Pre-filtering by IDs before Query

Looked up all the forum and found some people with the same problem but nothing was conclusive for me.
I want to run my query but constrain the return for a set of known vectors. I know their Ids based on a pre-filter I do with my relational db.
how to include this info in the query?
Without finding any proper solution, what I’m doing is returning the vectors based on their ids and calculating the similarity manually and then ranking them. It solves my problem for now, but seems the wrong way of doing it and I’m still in disbelief that this is not implemented yet and I have to do it manually. Feels like I’m doing something wrong.
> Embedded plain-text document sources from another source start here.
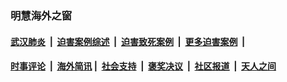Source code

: 
### 明慧海外之窗

####  [武汉肺炎](indexes/365.md?t=04012300) &nbsp;|&nbsp;  [迫害案例综述](indexes/328.md?t=04012300) &nbsp;|&nbsp; [迫害致死案例](indexes/277.md?t=04012300)  &nbsp;|&nbsp; [更多迫害案例](indexes/81.md?t=04012300)  &nbsp;|&nbsp; 
####  [时事评论](indexes/19.md?t=04012300) &nbsp;|&nbsp; [海外简讯](indexes/245.md?t=04012300)&nbsp;|&nbsp;  [社会支持](indexes/140.md?t=04012300) &nbsp;|&nbsp; [褒奖决议](indexes/282.md?t=04012300) &nbsp;|&nbsp; [社区报道](indexes/91.md?t=04012300)  &nbsp;|&nbsp; [天人之间](indexes/78.md?t=04012300) 

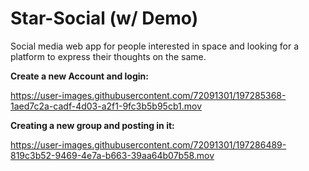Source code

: # Star-Social (w/ Demo)
Social media web app for people interested in space and looking for a platform to express their thoughts on the same. 

**Create a new Account and login:**

https://user-images.githubusercontent.com/72091301/197285368-1aed7c2a-cadf-4d03-a2f1-9fc3b5b95cb1.mov

**Creating a new group and posting in it:**

https://user-images.githubusercontent.com/72091301/197286489-819c3b52-9469-4e7a-b663-39aa64b07b58.mov

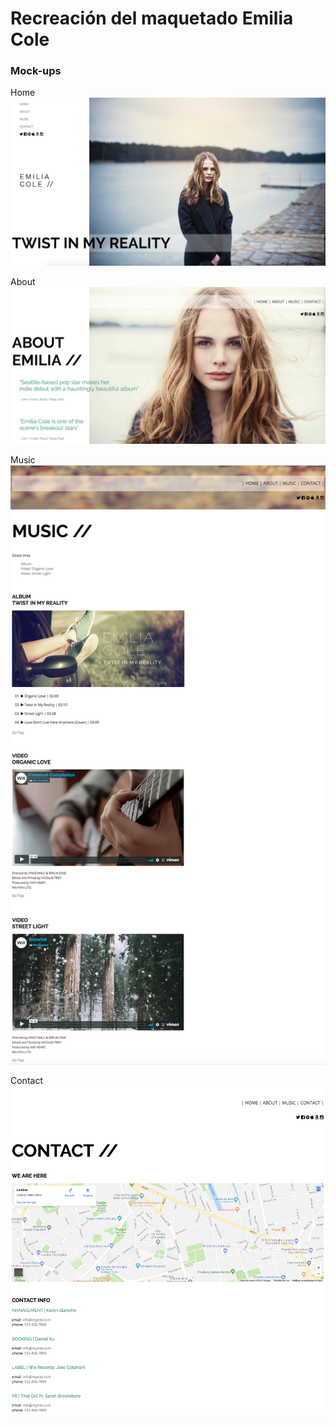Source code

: # Recreación del maquetado Emilia Cole

### Mock-ups

Home
<img src="img/mockups/home.png" alt="emilia's home">

About
<img src="img/mockups/about.png" alt="emilia's about">

Music
<img src="img/mockups/music.png" alt="emilia's music">

Contact
<img src="img/mockups/contact.png" alt="emilia's contact">

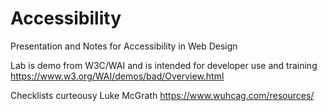 # Accessibility

Presentation and Notes for Accessibility in Web Design

Lab is demo from W3C/WAI and is intended for developer use and training
https://www.w3.org/WAI/demos/bad/Overview.html

Checklists curteousy Luke McGrath
https://www.wuhcag.com/resources/

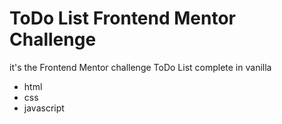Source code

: # ToDo List Frontend Mentor Challenge

it's the Frontend Mentor challenge ToDo List complete in vanilla

- html
- css
- javascript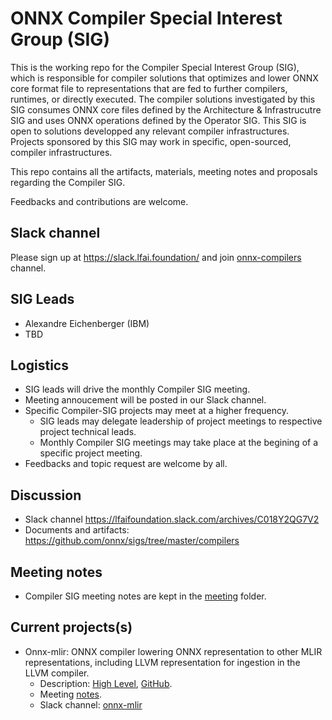 <!--- SPDX-License-Identifier: Apache-2.0 -->

# ONNX Compiler Special Interest Group (SIG)

This is the working repo for the Compiler Special Interest Group (SIG), which is responsible for compiler solutions that optimizes and lower ONNX core format file to representations that are fed to further compilers, runtimes, or directly executed.
The compiler solutions investigated by this SIG consumes ONNX core files defined by the Architecture & Infrastrucutre SIG and uses ONNX operations defined by the Operator SIG.
This SIG is open to solutions developped any relevant compiler infrastructures.
Projects sponsored by this SIG may work in specific, open-sourced, compiler infrastructures.

This repo contains all the artifacts, materials, meeting notes and proposals regarding the Compiler SIG.

Feedbacks and contributions are welcome.

## Slack channel
Please sign up at https://slack.lfai.foundation/ and join [onnx-compilers](https://lfaifoundation.slack.com/archives/C01B38FP2AV) channel.
<!--- slack channels to be created / renamed if proposal is accepted -->

## SIG Leads

* Alexandre Eichenberger (IBM)
* TBD

## Logistics

* SIG leads will drive the monthly Compiler SIG meeting.
* Meeting annoucement will be posted in our Slack channel.
* Specific Compiler-SIG projects may meet at a higher frequency.
  * SIG leads may delegate leadership of project meetings to respective project technical leads.
  * Monthly Compiler SIG meetings may take place at the begining of a specific project meeting.
* Feedbacks and topic request are welcome by all.

## Discussion

* Slack channel https://lfaifoundation.slack.com/archives/C018Y2QG7V2
* Documents and artifacts: https://github.com/onnx/sigs/tree/master/compilers

## Meeting notes

* Compiler SIG meeting notes are kept in the [meeting](meetings) folder. 

## Current projects(s)

* Onnx-mlir: ONNX compiler lowering ONNX representation to other MLIR representations, including LLVM representation for ingestion in the LLVM compiler.
  * Description: [High Level](https://www.onnx.ai/onnx-mlir), [GitHub](https://github.com/onnx/onnx-mlir).
  * Meeting [notes](https://github.com/onnx/onnx-mlir/wiki/Informal-meeting-agenda-and-notes).
  * Slack channel: [onnx-mlir](https://lfaifoundation.slack.com/archives/C01B38FP2AV)


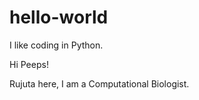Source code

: # hello-world


I like coding in Python.


Hi Peeps!

Rujuta here, I am a Computational Biologist. 

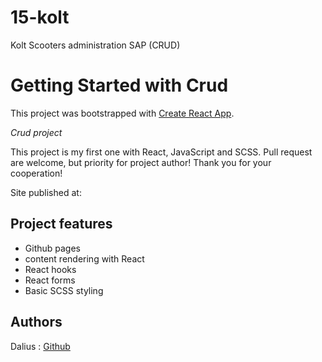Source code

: # 15-kolt
Kolt Scooters administration SAP (CRUD)


# Getting Started with Crud

This project was bootstrapped with [Create React App](https://github.com/facebook/create-react-app).

_Crud project_

This project is my first one with React, JavaScript and SCSS. Pull request are welcome, but priority for project author! Thank you for your cooperation!

Site published at: 

## Project features

-   Github pages
-   content rendering with React
-   React hooks
-   React forms
-   Basic SCSS styling


## Authors

Dalius : [Github](https://github.com/dalram)

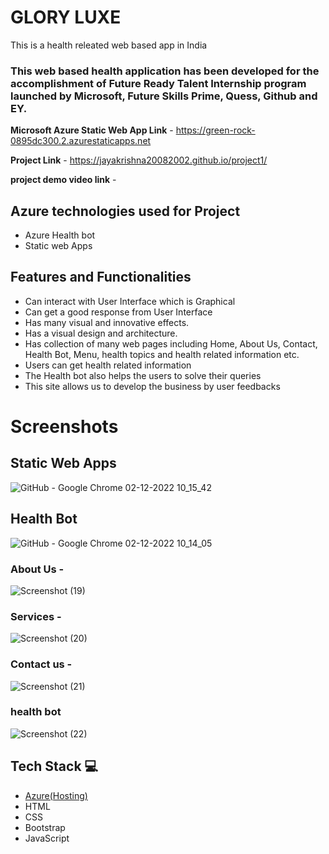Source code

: # GLORY LUXE

This is a health releated web based app in India

### This web based health application has been developed for the accomplishment of Future Ready Talent Internship program launched by Microsoft, Future Skills Prime, Quess, Github and EY.

**Microsoft Azure Static Web App Link** - https://green-rock-0895dc300.2.azurestaticapps.net

**Project Link** - https://jayakrishna20082002.github.io/project1/

**project demo video link** - 

## Azure technologies used for Project

- Azure Health bot
- Static web Apps

## Features and Functionalities 

- Can interact with User Interface which is Graphical
- Can get a good response from User Interface
- Has many visual and innovative effects.
- Has a visual design and architecture.
- Has collection of many web pages including Home, About Us, Contact, Health Bot, Menu, health topics and health related information etc.
- Users can get health related information
- The Health bot also helps the users to solve their queries
- This site allows us to develop the business by user feedbacks

# Screenshots 

## Static Web Apps 

![GitHub - Google Chrome 02-12-2022 10_15_42](https://user-images.githubusercontent.com/119433892/205216830-8cca7adf-bc80-4019-879e-7b24fa3e519a.png)

## Health Bot

![GitHub - Google Chrome 02-12-2022 10_14_05](https://user-images.githubusercontent.com/119433892/205216861-4d6bf464-2e8f-435a-8a70-f57aac0146b5.png)

### About Us -


![Screenshot (19)](https://user-images.githubusercontent.com/119433892/204864790-a7666f92-e76c-46fe-b8df-384240649ee9.png)


### Services -

![Screenshot (20)](https://user-images.githubusercontent.com/119433892/204864892-dbee13e1-2a36-4a9b-a9ae-362529130611.png)


### Contact us -

![Screenshot (21)](https://user-images.githubusercontent.com/119433892/204864944-0815aa87-ce76-4c35-a3d3-679d86931652.png)


### health bot

![Screenshot (22)](https://user-images.githubusercontent.com/119433892/204864981-efb0ccd4-e612-4f76-b07b-fd842732388e.png)



## Tech Stack 💻

- [Azure(Hosting)](https://azure.microsoft.com/en-in/features/azure-portal/)
- HTML
- CSS
- Bootstrap
- JavaScript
my current function in node.js is:
export async function pineconeReturnItems(query, topK, preFilterIds){ // topK is the number of results to return
console.log(‘pineconeReturnItems preFilterIds’, preFilterIds)
const queryObj = {
vector: query,
topK: topK,
};
if (preFilterIds && preFilterIds.length > 0) {
queryObj.filter = {
id: {$in: preFilterIds}
};
}

try {
    const response = await sbertNamespace.query(queryObj);
    return response;
} catch (error) {
  console.error('Error during pineconeReturnItems:', error);
}

}

and it returns nothing everytime I inlcude anything on preFilterIds. It works as expected if this array is empty (but that is not my use case).

No one? Bumping it up

Hi @hetnon.freitas, are you storing your pre-filtered IDs as metadata on the records in your index?

Alternatively, would it be possible to add the logic you are using to filter in your relational database as metadata to your Pinecone records so that you can use the Pinecone filter at query time?

I’m not carrying my Ids in the metadata. I could include it, but seems to me counterintuitive that I have to replicate the id, that is already the id of each array, in the array’s metadata just so I can filter.
Filtering by id seems the most obvious thing a relational database does and I’m just a bit surprised I can’t do this here. So, the answer is no, no way to filter by id itself?

About adding all the fields from my relational database as metadata to the pinecone array so I can filter it at query, I’m not sure if it’s that simple. there are many fields and many rules that I’m just more comfortable using the relational database to do it. Things like ‘less than’, ‘greater than’, intersection, etc, all at the same time using pinecone metadata seems would be a nightmare.

1 Like